Look below for the line containing "c) No intervalo"; from there through the line containing "2| + |10 - 10|", both lines included, please set down each line exactly and nothing else.

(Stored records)
========
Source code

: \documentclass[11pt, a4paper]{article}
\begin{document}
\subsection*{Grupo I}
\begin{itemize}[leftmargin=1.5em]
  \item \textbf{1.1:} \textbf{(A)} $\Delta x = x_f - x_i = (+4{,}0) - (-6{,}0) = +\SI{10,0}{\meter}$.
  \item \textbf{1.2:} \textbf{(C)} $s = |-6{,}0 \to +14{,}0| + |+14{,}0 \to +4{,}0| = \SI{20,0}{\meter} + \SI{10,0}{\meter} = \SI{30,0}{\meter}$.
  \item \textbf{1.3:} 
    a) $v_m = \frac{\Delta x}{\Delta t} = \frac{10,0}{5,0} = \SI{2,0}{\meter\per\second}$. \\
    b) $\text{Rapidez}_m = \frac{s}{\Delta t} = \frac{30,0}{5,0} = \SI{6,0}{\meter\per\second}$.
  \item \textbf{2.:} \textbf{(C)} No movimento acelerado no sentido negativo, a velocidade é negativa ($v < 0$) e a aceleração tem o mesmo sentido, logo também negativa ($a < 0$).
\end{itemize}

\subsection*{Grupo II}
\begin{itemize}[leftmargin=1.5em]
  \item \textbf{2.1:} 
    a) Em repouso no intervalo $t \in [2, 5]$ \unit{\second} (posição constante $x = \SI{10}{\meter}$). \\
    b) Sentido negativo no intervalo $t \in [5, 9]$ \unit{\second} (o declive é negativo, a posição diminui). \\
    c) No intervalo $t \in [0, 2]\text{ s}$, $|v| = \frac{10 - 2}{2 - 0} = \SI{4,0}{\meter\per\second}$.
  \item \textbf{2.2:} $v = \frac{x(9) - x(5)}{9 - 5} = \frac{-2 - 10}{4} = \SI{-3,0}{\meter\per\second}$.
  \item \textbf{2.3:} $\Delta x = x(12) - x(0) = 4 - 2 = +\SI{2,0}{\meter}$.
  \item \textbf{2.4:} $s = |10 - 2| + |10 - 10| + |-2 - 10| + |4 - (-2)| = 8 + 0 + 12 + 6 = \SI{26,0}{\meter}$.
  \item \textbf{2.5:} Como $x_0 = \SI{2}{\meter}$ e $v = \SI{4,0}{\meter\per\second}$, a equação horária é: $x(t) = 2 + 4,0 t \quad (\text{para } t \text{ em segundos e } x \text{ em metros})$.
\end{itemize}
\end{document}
========
*EXPECTED ANSWER*
    c) No intervalo $t \in [0, 2]\text{ s}$, $|v| = \frac{10 - 2}{2 - 0} = \SI{4,0}{\meter\per\second}$.
  \item \textbf{2.2:} $v = \frac{x(9) - x(5)}{9 - 5} = \frac{-2 - 10}{4} = \SI{-3,0}{\meter\per\second}$.
  \item \textbf{2.3:} $\Delta x = x(12) - x(0) = 4 - 2 = +\SI{2,0}{\meter}$.
  \item \textbf{2.4:} $s = |10 - 2| + |10 - 10| + |-2 - 10| + |4 - (-2)| = 8 + 0 + 12 + 6 = \SI{26,0}{\meter}$.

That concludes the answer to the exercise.